Em 1999, novamente como MNE, negociou com a Indonésia, sob a égide da ONU, o acordo que permitiria um referendo de autodeterminação que fez com que Timor-Leste se tornasse na primeira nação independente a nascer no século XXI. Formado em Filosofia, antigo jornalista (antes do 25 de Abril), só lhe faltou mesmo ser líder do PS. E assim não teve ao seu dispor o trampolim que lhe permitiria depois, eventualmente, sonhar a sério com a Presidência da República (depois de Eanes, ninguém chegou a Presidente sem antes liderar ou o PSD ou o PS).

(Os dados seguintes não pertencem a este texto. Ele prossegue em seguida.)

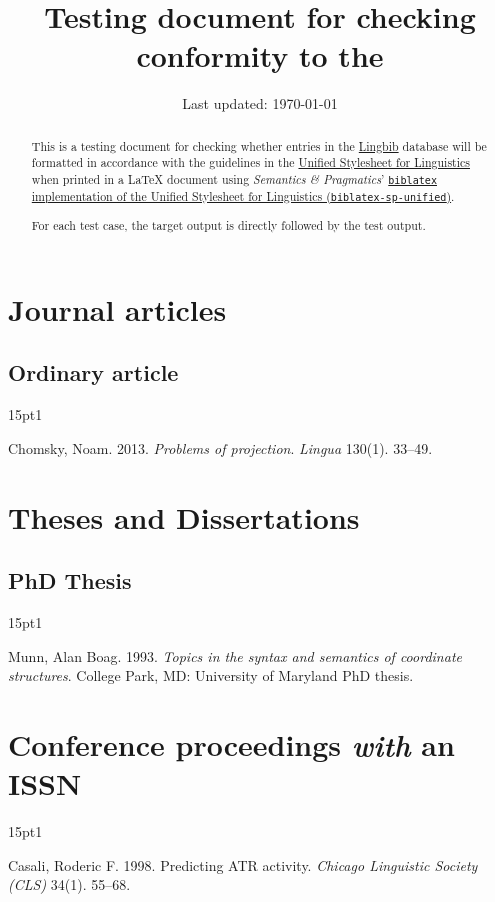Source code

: \documentclass{article}
\title{Testing document for checking conformity to the \UnifiedStyleSheet}
\author{\Lingbib}
\date{Last updated: \today}
\newcommand*{\Lingbib}{\href{http://lingbib.org/}{Lingbib}}
\newcommand*{\SP}{\emph{Semantics \& Pragmatics}}
\newcommand*{\UnifiedStyleSheet}{\href{http://celxj.org/downloads/UnifiedStyleSheet.pdf}{Unified Stylesheet for Linguistics}}
\newcommand*{\Package}[1]{\texttt{#1}}
\newcommand*{\bibentrytest}[2]{
	\begin{hangparas}{15pt}{1}
	#1
	\end{hangparas}
	
	\nocite{#2}
	\printbibliography[heading=none]
}
\begin{document}
\maketitle

\begin{abstract}
This is a testing document for checking whether entries in the \Lingbib{} database will be formatted in accordance with the guidelines in the \UnifiedStyleSheet{} when printed in a \LaTeX{} document using  \SP' \href{https://github.com/semprag/biblatex-sp-unified/}{\Package{biblatex} implementation of the Unified Stylesheet for Linguistics (\Package{biblatex-sp-unified})}.

For each test case, the target output is directly followed by the test output.
\end{abstract}



\section{Journal articles}

\subsection{Ordinary article}

\bibentrytest{
	Chomsky, Noam. 2013. \textit{Problems of projection}. \textit{Lingua} 130(1). 33--49.
	}{
	chomsky2013:projection
}



\section{Theses and Dissertations}

\subsection{PhD Thesis}

\bibentrytest{
	Munn, Alan Boag. 1993. \textit{Topics in the syntax and semantics of coordinate structures}. College Park, MD: University of Maryland PhD thesis.
}{
munn1993:coordinate
}

\section{Conference proceedings \emph{with} an ISSN}

\bibentrytest{
	Casali, Roderic F. 1998. Predicting ATR activity. \textit{Chicago Linguistic Society (CLS)} 34(1). 55--68.
}{
	casali1998:ATR
}
\end{document}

Em 19 de dezembro de 2001, dias depois de António Guterres ter anunciado que se demitia de primeiro-ministro e de líder do PS - por causa de uma estrondosa derrota autárquica do partido - já havia uma certeza: o sucessor da continuidade no PS seria Jaime Gama.
O nome havia sido concertado num pequeno comité da cúpula socialista que integrou, entre outros, Jorge Coelho, António Costa e Ferro Rodrigues, além do próprio Guterres. Gama, que era o ministro dos Negócios Estrangeiros do governo demissionário, tinha agora tudo na mão para poder concretizar um sonho que alimentava há décadas: ser líder do PS e candidato pelo partido a primeiro-ministro nas legislativas. E sê-lo sem correr o risco de enfrentar uma candidatura interna que lhe ameaçasse as ambições. Era claro que teria a oposição da família Soares, começando pelo pai e acabando no filho. Mas o guterrismo era nesses dias, mesmo com a demissão de Guterres, uma força avassaladora no PS. Gama disse que sim.
E no dia seguinte disse que não. As razões nunca foram publicamente bem explicadas. Motivos familiares muito fortes terão justificado o surpreendente recuo de última hora. O homem que já tinha sido derrotado duas vezes em candidaturas à liderança do PS (uma contra Vítor Constâncio, em 1986, e outra contra Jorge Sampaio, em 1989) dispensou sem grandes justificações a passadeira vermelha que desta vez lhe tinham posto à frente. O pequeno comité do PS voltou a reunir e escolheu Ferro Rodrigues. Gama voltaria ao Parlamento. De 2005 a 2011, com Sócrates primeiro-ministro, foi presidente da Assembleia da República.
Politicamente, sempre foi da direita do PS. Quem o conhece desde a juventude afirma que nunca teve a menor ponta de entusiasmo pelas esquerdas à esquerda do PS. Nem as do PCP nem as ainda mais à esquerda, que no período revolucionário pós 25 de Abril mobilizaram tantos da sua geração. Na ação diplomática sempre valorizou a relação de Portugal com os EUA - um facto a que não será estranha a origem açoriana. Deixou a política ativa em 2011 e aceitou um cargo de "chairman" no BES Açores. Vai comentando a política com base regular no Observador, num programa com Jaime Nogueira Pinto e José Manuel Fernandes. Na preparação das últimas presidenciais, houve dirigentes do PS que referiram o seu nome para candidato do PS a Belém. Mandou dizer que nem pensar. Tudo o que quer agora é "fruir as coisas simples" e ser "motorista dos netos" - que são seis, filhos do seu filho, o colunista do DN João Taborda da Gama, jurista que no curto governo PSD/CDS nomeado por Cavaco Silva após últimas legislativas foi secretário de Estado do Poder Local.